As the keepers of quality throughout the entire user journey, quality engineering has a significant role to play in maintaining a competitive user experience. First, there’s the all important checkout process. Since the pandemic shifted almost all shopping online, the rate of “ghost carts,” full digital shopping carts abandoned by users before checkout jumped to an eye-popping 94.4 percent. Many of these carts are dropped during the checkout process, which can be clunky and frustrating, especially on mobile devices. As more consumer-facing compete with Amazon’s single-click checkout experience, quality teams are the first to ensure that the checkout process is as seamless as possible so that customers return to your site the next time they make a purchase.

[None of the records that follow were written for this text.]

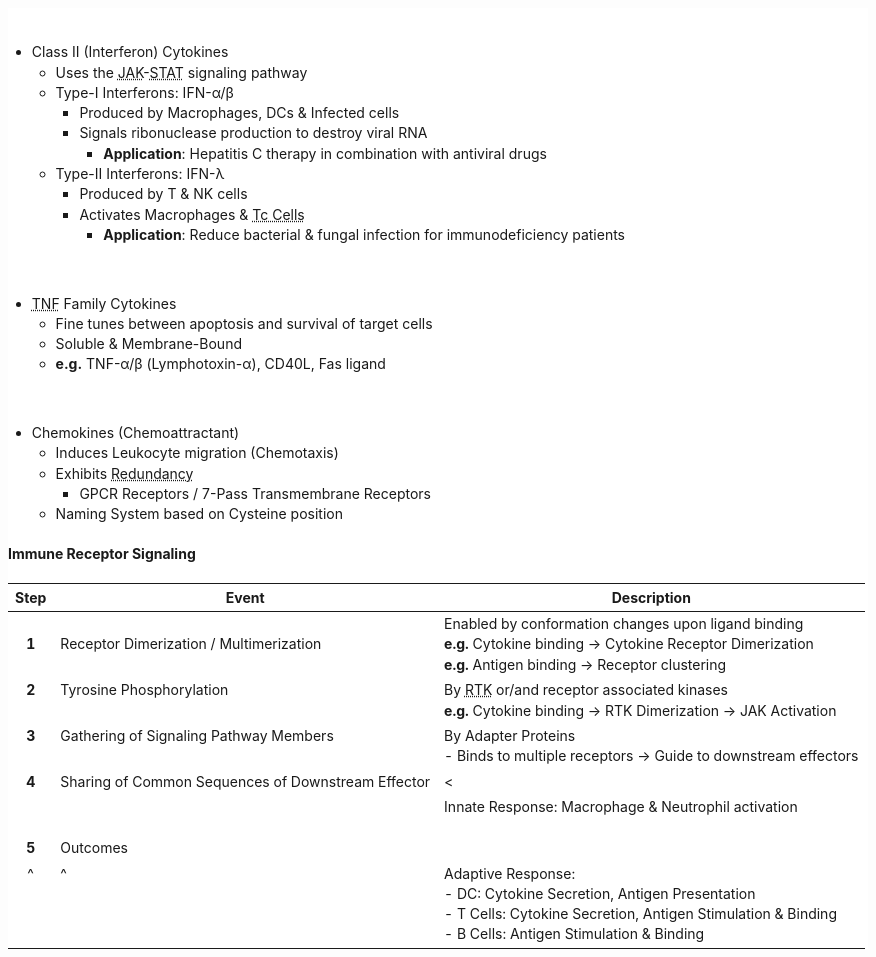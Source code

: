 <br>

- Class II (Interferon) Cytokines
	- Uses the <abbr Title="Janus Kinase: A family of cytoplasmic tyrosine kinase">JAK</abbr>-<abbr Title="Signal Transducer and Activator of Transcription: A type of protein that can bind to DNA sequences for activation/suppression upon phosphorylation & dimerization">STAT</abbr> signaling pathway
	- Type-I Interferons: IFN-α/β
		- Produced by Macrophages, DCs & Infected cells
		- Signals ribonuclease production to destroy viral RNA
			- **Application**: Hepatitis C therapy in combination with antiviral drugs
	- Type-II Interferons: IFN-λ
		- Produced by T & NK cells
		- Activates Macrophages & <abbr Title="Cytotoxic T Cells">Tc Cells</abbr>
			- **Application**: Reduce bacterial & fungal infection for immunodeficiency patients


<br>

- <abbr Title="Tumor Necrosis Factor">TNF</abbr> Family Cytokines
	- Fine tunes between apoptosis and survival of target cells
	- Soluble & Membrane-Bound
	- **e.g.** TNF-α/β (Lymphotoxin-α), CD40L, Fas ligand

<br>

- Chemokines (Chemoattractant)
	- Induces Leukocyte migration (Chemotaxis)
	- Exhibits <abbr Title="Structurally similar chemokines share same receptor">Redundancy</abbr>
		- GPCR Receptors / 7-Pass Transmembrane Receptors
	- Naming System based on Cysteine position


#### **Immune Receptor Signaling**


|   **Step**    | **Event**                                              | **Description**                                                                                                                                                                      |
| :-----------: | -------------------------------------------------- | -------------------------------------------------------------------------------------------------------------------------------------------------------------------------------- |
|   **<br>1**   | <br>Receptor Dimerization / Multimerization        | Enabled by conformation changes upon ligand binding<br>**e.g.** Cytokine binding → Cytokine Receptor Dimerization<br>**e.g.** Antigen binding → Receptor clustering              |
|     **2**     | Tyrosine Phosphorylation                           | By <abbr Title="Receptor Tyrosine Kinase">RTK</abbr> or/and receptor associated kinases<br>**e.g.** Cytokine binding → RTK Dimerization → JAK Activation                         |
|     **3**     | Gathering of Signaling Pathway Members             | By Adapter Proteins<br>- Binds to multiple receptors → Guide to downstream effectors                                                                                             |
|     **4**     | Sharing of Common Sequences of Downstream Effector | <                                                                                                                                                                                |
| **<br><br>5** | <br><br>Outcomes                                   | Innate Response: Macrophage & Neutrophil activation                                                                                                                              |
|       ^       | ^                                                  | Adaptive Response:<br>- DC: Cytokine Secretion, Antigen Presentation<br>- T Cells: Cytokine Secretion, Antigen Stimulation & Binding<br>- B Cells: Antigen Stimulation & Binding |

But even if a customer does abandon their cart, quality is once again there to re-ignite the buying process. Since most brands begin the checkout process with email sign-in, it’s easy to reach out to consumers and nudge them to complete their purchase. Historically, QA would have had a hard time ensuring quality for email communications, but advancements in test automation are enabling quality teams to re-define end-to-end testing to support email delivery. Testers can verify email addresses, validate email content, and even test PDF attachments to build seamless experiences that continue to re-engage customers.
How Quality Impacts B2B Industries
Similarly, customer acquisition costs (CAC) have increased for enterprise companies, growing by nearly 70 percent since 2013. One of the hardest hit by cost increases? Software, which has a CAC of $395 and has simultaneously been hit by the emergence of the Software-as-a-Service model that makes it easier than ever for enterprise customers to switch providers. To manage these costly, competitive market conditions, SaaS companies are accelerating product velocity to grow the value of established customers, appeal to a growing customer base, and build market share.
For enterprise SaaS companies looking to build or maintain an edge in their market, rapid product velocity can be the difference between introducing an innovative product or being considered a copycat. Quality is essential as user experience expectations set by consumer-facing companies creep into the enterprise space. Even cutting-edge technologies like AI or machine learning need to prioritize functionality and usability in order to make an impact on customer loyalty. Being able to quickly create and execute a testing strategy, even for new products, is essential for quality teams contributing to customer retention in enterprise SaaS companies.
Traditionally, quickly adapting and iterating a testing strategy has been hindered by the fragility of test automation frameworks, which cannot adapt to rapidly changing products or require entirely new tests for a fresh product. Testing teams are forced to spend valuable hours on test maintenance or simply rely on manual testing. For enterprise SaaS companies seeking a competitive edge, this delay can undermine customer loyalty as their business needs evolve beyond the capabilities of your product. Quality leaders can help their organizations innovate in tandem with their most loyal customers without sacrificing a quality experience.
Rethinking Quality in a Loyalty-Driven World
The lines between B2C and B2B have blurred as expectations for the user experience have heightened across both sides of the spectrum. In order to remain competitive, organizations need to invest in their most valuable and loyal customers. By ensuring a seamless experience and rapid innovation, quality leaders can directly connect their efforts to improving customer retention and make their case for increased investment in quality.